WHAT IS BEING ASKED -> Using the material below, copy every line where "hypertarget" appears.

(DATA FOR REVIEW begins)

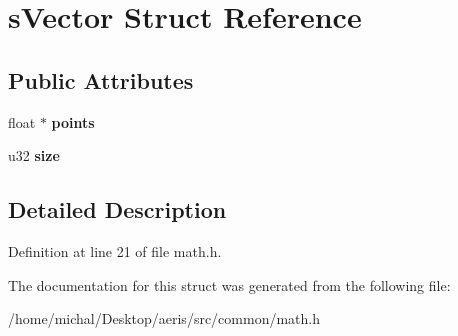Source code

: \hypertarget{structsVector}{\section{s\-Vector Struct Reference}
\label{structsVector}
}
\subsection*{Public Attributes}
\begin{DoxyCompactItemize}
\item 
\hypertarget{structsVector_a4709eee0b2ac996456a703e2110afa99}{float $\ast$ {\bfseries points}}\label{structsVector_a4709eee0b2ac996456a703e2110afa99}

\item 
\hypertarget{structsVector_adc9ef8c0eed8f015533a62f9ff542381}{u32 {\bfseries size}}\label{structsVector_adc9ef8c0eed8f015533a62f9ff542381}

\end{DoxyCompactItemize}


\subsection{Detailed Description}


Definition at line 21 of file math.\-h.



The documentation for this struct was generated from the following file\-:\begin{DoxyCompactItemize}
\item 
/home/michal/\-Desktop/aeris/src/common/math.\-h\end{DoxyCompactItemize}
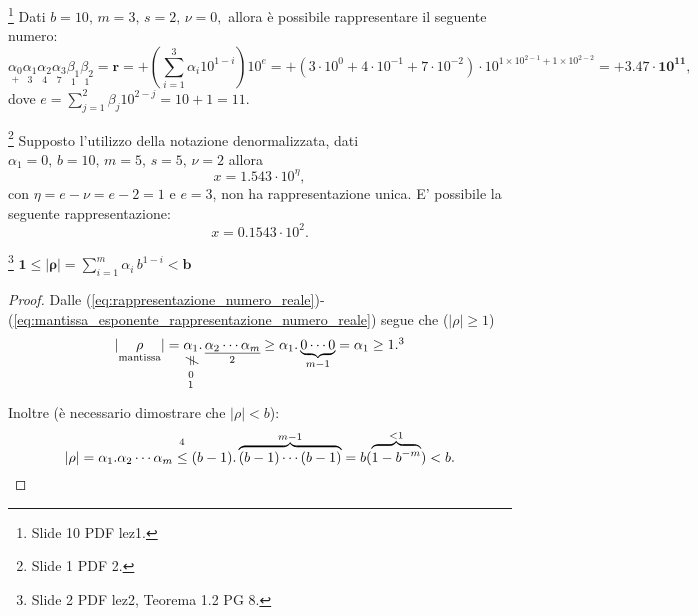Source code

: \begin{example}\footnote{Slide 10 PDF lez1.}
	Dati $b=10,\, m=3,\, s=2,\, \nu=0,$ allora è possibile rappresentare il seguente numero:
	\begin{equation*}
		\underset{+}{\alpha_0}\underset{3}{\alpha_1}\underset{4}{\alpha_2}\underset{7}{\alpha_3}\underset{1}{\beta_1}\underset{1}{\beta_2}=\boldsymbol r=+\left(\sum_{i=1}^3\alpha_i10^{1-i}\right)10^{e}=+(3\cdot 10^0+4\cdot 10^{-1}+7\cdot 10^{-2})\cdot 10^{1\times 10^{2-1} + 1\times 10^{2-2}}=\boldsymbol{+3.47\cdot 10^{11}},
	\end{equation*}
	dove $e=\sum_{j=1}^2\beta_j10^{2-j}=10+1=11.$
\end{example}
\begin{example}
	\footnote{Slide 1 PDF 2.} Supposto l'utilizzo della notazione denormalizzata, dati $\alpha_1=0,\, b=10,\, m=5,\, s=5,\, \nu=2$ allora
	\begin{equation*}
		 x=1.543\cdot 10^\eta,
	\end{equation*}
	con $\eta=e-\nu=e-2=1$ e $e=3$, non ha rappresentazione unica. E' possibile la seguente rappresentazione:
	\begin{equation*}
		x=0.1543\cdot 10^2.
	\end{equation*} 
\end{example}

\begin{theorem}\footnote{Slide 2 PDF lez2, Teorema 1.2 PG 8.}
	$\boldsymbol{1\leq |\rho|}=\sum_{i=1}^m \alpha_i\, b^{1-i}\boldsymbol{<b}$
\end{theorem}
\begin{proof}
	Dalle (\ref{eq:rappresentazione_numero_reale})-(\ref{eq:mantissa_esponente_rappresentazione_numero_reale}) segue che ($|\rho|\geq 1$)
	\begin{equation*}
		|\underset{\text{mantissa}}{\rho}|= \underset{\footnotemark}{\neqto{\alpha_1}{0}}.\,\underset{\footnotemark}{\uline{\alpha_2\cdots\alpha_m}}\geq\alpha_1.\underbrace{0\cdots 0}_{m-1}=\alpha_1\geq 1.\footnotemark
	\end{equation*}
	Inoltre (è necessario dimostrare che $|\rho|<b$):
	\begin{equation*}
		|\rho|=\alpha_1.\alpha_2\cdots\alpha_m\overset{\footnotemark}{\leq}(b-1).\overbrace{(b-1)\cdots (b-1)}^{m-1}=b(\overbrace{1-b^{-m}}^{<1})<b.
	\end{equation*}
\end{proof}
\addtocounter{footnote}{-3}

(DATA FOR REVIEW ends)
(DATA FOR REVIEW begins)

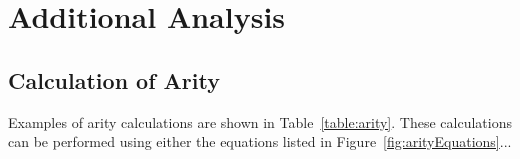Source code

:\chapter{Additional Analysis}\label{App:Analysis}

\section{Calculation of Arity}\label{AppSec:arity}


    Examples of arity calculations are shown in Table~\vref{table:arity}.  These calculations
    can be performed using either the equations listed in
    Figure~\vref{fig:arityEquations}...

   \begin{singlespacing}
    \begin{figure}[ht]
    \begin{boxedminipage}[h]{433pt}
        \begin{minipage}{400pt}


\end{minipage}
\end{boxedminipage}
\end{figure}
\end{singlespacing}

(DATA FOR REVIEW ends)

ANSWER BOX ->
: \hypertarget{structsVector}{\section{s\-Vector Struct Reference}
\hypertarget{structsVector_a4709eee0b2ac996456a703e2110afa99}{float $\ast$ {\bfseries points}}\label{structsVector_a4709eee0b2ac996456a703e2110afa99}
\hypertarget{structsVector_adc9ef8c0eed8f015533a62f9ff542381}{u32 {\bfseries size}}\label{structsVector_adc9ef8c0eed8f015533a62f9ff542381}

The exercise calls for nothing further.